Could you reproduce all the entries under this sentence exactly, leaving the images aside?
* * *
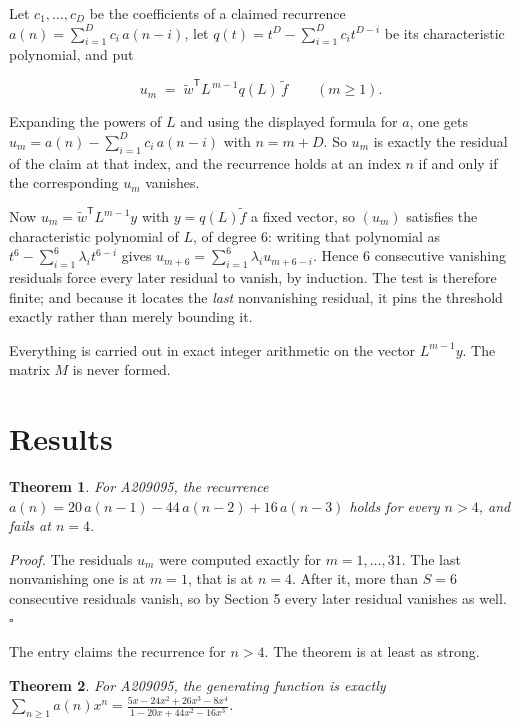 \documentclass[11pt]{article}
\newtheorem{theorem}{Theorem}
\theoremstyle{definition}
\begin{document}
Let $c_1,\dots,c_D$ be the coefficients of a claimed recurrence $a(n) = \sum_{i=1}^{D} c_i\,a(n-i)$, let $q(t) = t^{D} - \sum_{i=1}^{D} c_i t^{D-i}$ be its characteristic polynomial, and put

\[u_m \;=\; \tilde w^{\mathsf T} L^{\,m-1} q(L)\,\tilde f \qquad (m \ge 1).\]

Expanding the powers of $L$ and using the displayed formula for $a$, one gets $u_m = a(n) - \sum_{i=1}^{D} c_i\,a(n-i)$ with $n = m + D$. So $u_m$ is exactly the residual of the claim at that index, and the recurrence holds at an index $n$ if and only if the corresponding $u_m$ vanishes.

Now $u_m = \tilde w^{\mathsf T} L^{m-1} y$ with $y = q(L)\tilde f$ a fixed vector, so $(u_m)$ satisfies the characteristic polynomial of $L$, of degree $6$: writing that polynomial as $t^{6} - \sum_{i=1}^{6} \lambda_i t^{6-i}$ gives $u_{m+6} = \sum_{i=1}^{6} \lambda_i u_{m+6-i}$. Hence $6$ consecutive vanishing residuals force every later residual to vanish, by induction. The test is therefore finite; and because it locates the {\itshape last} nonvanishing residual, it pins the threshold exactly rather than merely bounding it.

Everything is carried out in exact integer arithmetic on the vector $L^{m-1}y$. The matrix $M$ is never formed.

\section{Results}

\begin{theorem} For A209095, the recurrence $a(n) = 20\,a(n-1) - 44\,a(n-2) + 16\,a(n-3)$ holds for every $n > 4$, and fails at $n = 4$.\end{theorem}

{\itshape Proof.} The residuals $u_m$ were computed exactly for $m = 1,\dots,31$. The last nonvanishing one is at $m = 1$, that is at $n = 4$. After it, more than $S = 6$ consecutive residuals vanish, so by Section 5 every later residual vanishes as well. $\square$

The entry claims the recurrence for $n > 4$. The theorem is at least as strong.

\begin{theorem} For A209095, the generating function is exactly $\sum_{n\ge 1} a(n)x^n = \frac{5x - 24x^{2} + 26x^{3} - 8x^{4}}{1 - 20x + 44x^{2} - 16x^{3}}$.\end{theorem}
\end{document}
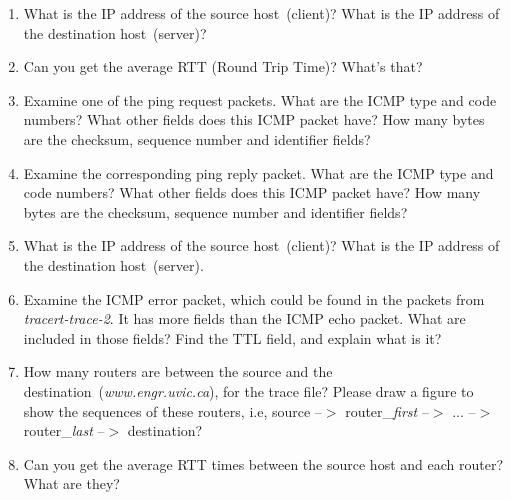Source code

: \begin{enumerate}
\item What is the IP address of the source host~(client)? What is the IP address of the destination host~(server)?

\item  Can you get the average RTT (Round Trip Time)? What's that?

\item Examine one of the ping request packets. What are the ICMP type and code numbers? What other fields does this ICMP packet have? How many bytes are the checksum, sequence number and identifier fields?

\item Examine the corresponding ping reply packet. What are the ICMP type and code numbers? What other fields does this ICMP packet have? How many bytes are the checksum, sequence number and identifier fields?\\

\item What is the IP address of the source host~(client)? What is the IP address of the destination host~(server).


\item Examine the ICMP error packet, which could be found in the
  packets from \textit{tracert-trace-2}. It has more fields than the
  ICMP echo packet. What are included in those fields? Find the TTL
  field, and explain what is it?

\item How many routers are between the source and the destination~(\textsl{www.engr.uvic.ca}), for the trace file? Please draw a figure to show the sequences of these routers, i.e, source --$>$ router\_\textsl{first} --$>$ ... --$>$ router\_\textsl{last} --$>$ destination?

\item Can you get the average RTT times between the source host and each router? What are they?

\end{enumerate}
* * *
TASK SOLUTION
 \documentclass[11pt]{article}
\newtheorem{theorem}{Theorem}
\theoremstyle{definition}
\begin{document}
Let $c_1,\dots,c_D$ be the coefficients of a claimed recurrence $a(n) = \sum_{i=1}^{D} c_i\,a(n-i)$, let $q(t) = t^{D} - \sum_{i=1}^{D} c_i t^{D-i}$ be its characteristic polynomial, and put

\[u_m \;=\; \tilde w^{\mathsf T} L^{\,m-1} q(L)\,\tilde f \qquad (m \ge 1).\]

Expanding the powers of $L$ and using the displayed formula for $a$, one gets $u_m = a(n) - \sum_{i=1}^{D} c_i\,a(n-i)$ with $n = m + D$. So $u_m$ is exactly the residual of the claim at that index, and the recurrence holds at an index $n$ if and only if the corresponding $u_m$ vanishes.

Now $u_m = \tilde w^{\mathsf T} L^{m-1} y$ with $y = q(L)\tilde f$ a fixed vector, so $(u_m)$ satisfies the characteristic polynomial of $L$, of degree $6$: writing that polynomial as $t^{6} - \sum_{i=1}^{6} \lambda_i t^{6-i}$ gives $u_{m+6} = \sum_{i=1}^{6} \lambda_i u_{m+6-i}$. Hence $6$ consecutive vanishing residuals force every later residual to vanish, by induction. The test is therefore finite; and because it locates the {\itshape last} nonvanishing residual, it pins the threshold exactly rather than merely bounding it.

Everything is carried out in exact integer arithmetic on the vector $L^{m-1}y$. The matrix $M$ is never formed.

\section{Results}

\begin{theorem} For A209095, the recurrence $a(n) = 20\,a(n-1) - 44\,a(n-2) + 16\,a(n-3)$ holds for every $n > 4$, and fails at $n = 4$.\end{theorem}

{\itshape Proof.} The residuals $u_m$ were computed exactly for $m = 1,\dots,31$. The last nonvanishing one is at $m = 1$, that is at $n = 4$. After it, more than $S = 6$ consecutive residuals vanish, so by Section 5 every later residual vanishes as well. $\square$

The entry claims the recurrence for $n > 4$. The theorem is at least as strong.

\begin{theorem} For A209095, the generating function is exactly $\sum_{n\ge 1} a(n)x^n = \frac{5x - 24x^{2} + 26x^{3} - 8x^{4}}{1 - 20x + 44x^{2} - 16x^{3}}$.\end{theorem}
\end{document}
Source code

: \begin{enumerate}
\item What is the IP address of the source host~(client)? What is the IP address of the destination host~(server)?

\item  Can you get the average RTT (Round Trip Time)? What's that?

\item Examine one of the ping request packets. What are the ICMP type and code numbers? What other fields does this ICMP packet have? How many bytes are the checksum, sequence number and identifier fields?

\item Examine the corresponding ping reply packet. What are the ICMP type and code numbers? What other fields does this ICMP packet have? How many bytes are the checksum, sequence number and identifier fields?\\

\item What is the IP address of the source host~(client)? What is the IP address of the destination host~(server).


\item Examine the ICMP error packet, which could be found in the
  packets from \textit{tracert-trace-2}. It has more fields than the
  ICMP echo packet. What are included in those fields? Find the TTL
  field, and explain what is it?

\item How many routers are between the source and the destination~(\textsl{www.engr.uvic.ca}), for the trace file? Please draw a figure to show the sequences of these routers, i.e, source --$>$ router\_\textsl{first} --$>$ ... --$>$ router\_\textsl{last} --$>$ destination?

\item Can you get the average RTT times between the source host and each router? What are they?

\end{enumerate}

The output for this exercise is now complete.